In Broc about 615 or (29.7%) of the population have completed non-mandatory upper secondary education, and 150 or (7.3%) have completed additional higher education (either university or a Fachhochschule). Of the 150 who completed tertiary schooling, 65.3% were Swiss men, 22.7% were Swiss women, 8.0% were non-Swiss men and 4.0% were non-Swiss women.

The Canton of Fribourg school system provides one year of non-obligatory Kindergarten, followed by six years of Primary school. This is followed by three years of obligatory lower Secondary school where the students are separated according to ability and aptitude. Following the lower Secondary students may attend a three- or four-year optional upper Secondary school. The upper Secondary school is divided into gymnasium (university preparatory) and vocational programs. After they finish the upper Secondary program, students may choose to attend a Tertiary school or continue their apprenticeship.

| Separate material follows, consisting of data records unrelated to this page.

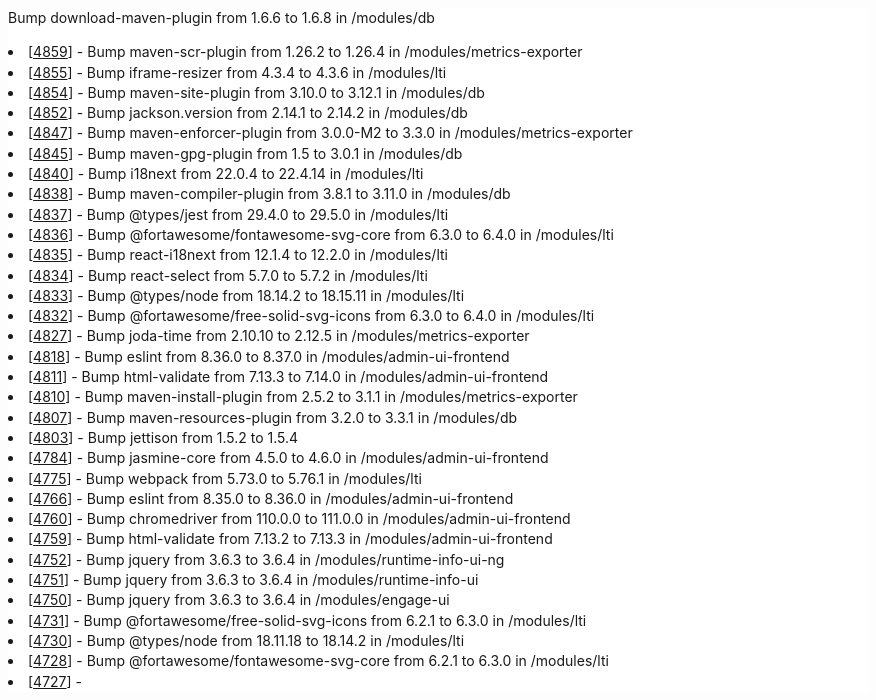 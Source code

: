   Bump download-maven-plugin from 1.6.6 to 1.6.8 in /modules/db</li>
<li>[<a href="https://github.com/opencast/opencast/pull/4859">4859</a>] -
  Bump maven-scr-plugin from 1.26.2 to 1.26.4 in /modules/metrics-exporter</li>
<li>[<a href="https://github.com/opencast/opencast/pull/4855">4855</a>] -
  Bump iframe-resizer from 4.3.4 to 4.3.6 in /modules/lti</li>
<li>[<a href="https://github.com/opencast/opencast/pull/4854">4854</a>] -
  Bump maven-site-plugin from 3.10.0 to 3.12.1 in /modules/db</li>
<li>[<a href="https://github.com/opencast/opencast/pull/4852">4852</a>] -
  Bump jackson.version from 2.14.1 to 2.14.2 in /modules/db</li>
<li>[<a href="https://github.com/opencast/opencast/pull/4847">4847</a>] -
  Bump maven-enforcer-plugin from 3.0.0-M2 to 3.3.0 in /modules/metrics-exporter</li>
<li>[<a href="https://github.com/opencast/opencast/pull/4845">4845</a>] -
  Bump maven-gpg-plugin from 1.5 to 3.0.1 in /modules/db</li>
<li>[<a href="https://github.com/opencast/opencast/pull/4840">4840</a>] -
  Bump i18next from 22.0.4 to 22.4.14 in /modules/lti</li>
<li>[<a href="https://github.com/opencast/opencast/pull/4838">4838</a>] -
  Bump maven-compiler-plugin from 3.8.1 to 3.11.0 in /modules/db</li>
<li>[<a href="https://github.com/opencast/opencast/pull/4837">4837</a>] -
  Bump @types/jest from 29.4.0 to 29.5.0 in /modules/lti</li>
<li>[<a href="https://github.com/opencast/opencast/pull/4836">4836</a>] -
  Bump @fortawesome/fontawesome-svg-core from 6.3.0 to 6.4.0 in /modules/lti</li>
<li>[<a href="https://github.com/opencast/opencast/pull/4835">4835</a>] -
  Bump react-i18next from 12.1.4 to 12.2.0 in /modules/lti</li>
<li>[<a href="https://github.com/opencast/opencast/pull/4834">4834</a>] -
  Bump react-select from 5.7.0 to 5.7.2 in /modules/lti</li>
<li>[<a href="https://github.com/opencast/opencast/pull/4833">4833</a>] -
  Bump @types/node from 18.14.2 to 18.15.11 in /modules/lti</li>
<li>[<a href="https://github.com/opencast/opencast/pull/4832">4832</a>] -
  Bump @fortawesome/free-solid-svg-icons from 6.3.0 to 6.4.0 in /modules/lti</li>
<li>[<a href="https://github.com/opencast/opencast/pull/4827">4827</a>] -
  Bump joda-time from 2.10.10 to 2.12.5 in /modules/metrics-exporter</li>
<li>[<a href="https://github.com/opencast/opencast/pull/4818">4818</a>] -
  Bump eslint from 8.36.0 to 8.37.0 in /modules/admin-ui-frontend</li>
<li>[<a href="https://github.com/opencast/opencast/pull/4811">4811</a>] -
  Bump html-validate from 7.13.3 to 7.14.0 in /modules/admin-ui-frontend</li>
<li>[<a href="https://github.com/opencast/opencast/pull/4810">4810</a>] -
  Bump maven-install-plugin from 2.5.2 to 3.1.1 in /modules/metrics-exporter</li>
<li>[<a href="https://github.com/opencast/opencast/pull/4807">4807</a>] -
  Bump maven-resources-plugin from 3.2.0 to 3.3.1 in /modules/db</li>
<li>[<a href="https://github.com/opencast/opencast/pull/4803">4803</a>] -
  Bump jettison from 1.5.2 to 1.5.4</li>
<li>[<a href="https://github.com/opencast/opencast/pull/4784">4784</a>] -
  Bump jasmine-core from 4.5.0 to 4.6.0 in /modules/admin-ui-frontend</li>
<li>[<a href="https://github.com/opencast/opencast/pull/4775">4775</a>] -
  Bump webpack from 5.73.0 to 5.76.1 in /modules/lti</li>
<li>[<a href="https://github.com/opencast/opencast/pull/4766">4766</a>] -
  Bump eslint from 8.35.0 to 8.36.0 in /modules/admin-ui-frontend</li>
<li>[<a href="https://github.com/opencast/opencast/pull/4760">4760</a>] -
  Bump chromedriver from 110.0.0 to 111.0.0 in /modules/admin-ui-frontend</li>
<li>[<a href="https://github.com/opencast/opencast/pull/4759">4759</a>] -
  Bump html-validate from 7.13.2 to 7.13.3 in /modules/admin-ui-frontend</li>
<li>[<a href="https://github.com/opencast/opencast/pull/4752">4752</a>] -
  Bump jquery from 3.6.3 to 3.6.4 in /modules/runtime-info-ui-ng</li>
<li>[<a href="https://github.com/opencast/opencast/pull/4751">4751</a>] -
  Bump jquery from 3.6.3 to 3.6.4 in /modules/runtime-info-ui</li>
<li>[<a href="https://github.com/opencast/opencast/pull/4750">4750</a>] -
  Bump jquery from 3.6.3 to 3.6.4 in /modules/engage-ui</li>
<li>[<a href="https://github.com/opencast/opencast/pull/4731">4731</a>] -
  Bump @fortawesome/free-solid-svg-icons from 6.2.1 to 6.3.0 in /modules/lti</li>
<li>[<a href="https://github.com/opencast/opencast/pull/4730">4730</a>] -
  Bump @types/node from 18.11.18 to 18.14.2 in /modules/lti</li>
<li>[<a href="https://github.com/opencast/opencast/pull/4728">4728</a>] -
  Bump @fortawesome/fontawesome-svg-core from 6.2.1 to 6.3.0 in /modules/lti</li>
<li>[<a href="https://github.com/opencast/opencast/pull/4727">4727</a>] -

During the 2010-11 school year, there were a total of 274 students attending 14 classes in Broc. A total of 426 students from the municipality attended any school, either in the municipality or outside of it. There were 4 kindergarten classes with a total of 79 students in the municipality. The municipality had 10 primary classes and 195 students. During the same year, there were no lower secondary classes in the municipality, but 84 students attended lower secondary school in a neighboring municipality. There were no upper Secondary classes or vocational classes, but there were 29 upper Secondary students and 69 upper Secondary vocational students who attended classes in another municipality. The municipality had no non-university Tertiary classes, but there were 5 non-university Tertiary students and 10 specialized Tertiary students who attended classes in another municipality.

As of 2000, 40 students in Broc came from another municipality, while 160 residents attended schools outside the municipality.